Spin waves in Dirac semimetal Ca0.6Sr0.4MnSb2 investigated with neutrons by the diffraction method

Abstract

We report neutron diffraction measurements of Ca0.6Sr0.4MnSb2, a low-carrier-density Dirac semimetal in which the antiferromagnetic Mn layers are interleaved with Sb layers that host Dirac fermions. We have discovered that we can detect a good quality inelastic spin wave signal from a small (m ~ 0.28 g) single crystal sample by the diffraction method, without energy analysis, using a neutron diffractometer with a position-sensitive area detector; the spin-waves appear as diffuse scattering that is shaped by energy-momentum conservation. By fitting this characteristic magnetic scattering to a spin-wave model, we refine all parameters of the model spin Hamiltonian, including the inter-plane interaction, through use of a three-dimensional measurement in reciprocal space.

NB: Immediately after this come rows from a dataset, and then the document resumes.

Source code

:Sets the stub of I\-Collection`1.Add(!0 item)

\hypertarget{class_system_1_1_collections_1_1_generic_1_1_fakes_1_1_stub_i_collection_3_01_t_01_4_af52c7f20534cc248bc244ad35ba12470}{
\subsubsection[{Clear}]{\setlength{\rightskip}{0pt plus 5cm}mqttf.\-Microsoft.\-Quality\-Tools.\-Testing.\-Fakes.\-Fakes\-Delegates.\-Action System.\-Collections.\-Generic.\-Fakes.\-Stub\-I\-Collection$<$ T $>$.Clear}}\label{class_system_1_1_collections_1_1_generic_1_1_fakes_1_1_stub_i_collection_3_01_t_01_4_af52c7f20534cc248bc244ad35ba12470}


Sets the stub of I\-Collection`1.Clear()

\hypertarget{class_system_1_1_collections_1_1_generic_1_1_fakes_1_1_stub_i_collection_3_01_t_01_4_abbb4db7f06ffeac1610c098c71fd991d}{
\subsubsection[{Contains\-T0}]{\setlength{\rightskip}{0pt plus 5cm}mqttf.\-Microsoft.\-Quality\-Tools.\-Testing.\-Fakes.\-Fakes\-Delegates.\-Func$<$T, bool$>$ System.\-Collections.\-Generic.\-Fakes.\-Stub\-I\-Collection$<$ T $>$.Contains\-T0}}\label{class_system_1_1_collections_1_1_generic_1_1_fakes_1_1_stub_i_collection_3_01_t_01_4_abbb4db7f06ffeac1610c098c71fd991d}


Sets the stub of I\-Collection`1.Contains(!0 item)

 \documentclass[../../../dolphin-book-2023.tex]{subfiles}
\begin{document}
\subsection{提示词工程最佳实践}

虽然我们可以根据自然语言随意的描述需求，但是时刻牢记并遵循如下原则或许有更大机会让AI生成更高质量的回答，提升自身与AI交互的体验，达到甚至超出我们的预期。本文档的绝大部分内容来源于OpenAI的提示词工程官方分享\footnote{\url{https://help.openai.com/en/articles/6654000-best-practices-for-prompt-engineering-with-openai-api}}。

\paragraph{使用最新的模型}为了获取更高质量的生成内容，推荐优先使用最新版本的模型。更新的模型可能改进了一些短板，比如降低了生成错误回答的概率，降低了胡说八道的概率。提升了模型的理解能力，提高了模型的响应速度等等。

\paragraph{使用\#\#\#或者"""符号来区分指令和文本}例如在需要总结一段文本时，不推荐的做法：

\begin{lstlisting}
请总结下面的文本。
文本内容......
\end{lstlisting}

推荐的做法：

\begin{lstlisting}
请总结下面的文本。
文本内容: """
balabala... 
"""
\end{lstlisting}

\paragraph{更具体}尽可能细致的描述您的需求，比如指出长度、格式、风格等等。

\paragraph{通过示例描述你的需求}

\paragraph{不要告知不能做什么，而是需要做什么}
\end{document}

We also measure the temperature dependence of the spin waves, including the softening of the spin gap on approaching the Neel temperature, TN. Not only do our results provide important new insights into an interplay of magnetism and Dirac electrons, they also establish a new, high-throughput approach to characterizing magnetic excitations on a modern diffractometer without direct energy analysis. Our work opens exciting new opportunities for the follow-up parametric and compositional studies on small, ~0.1 g crystals.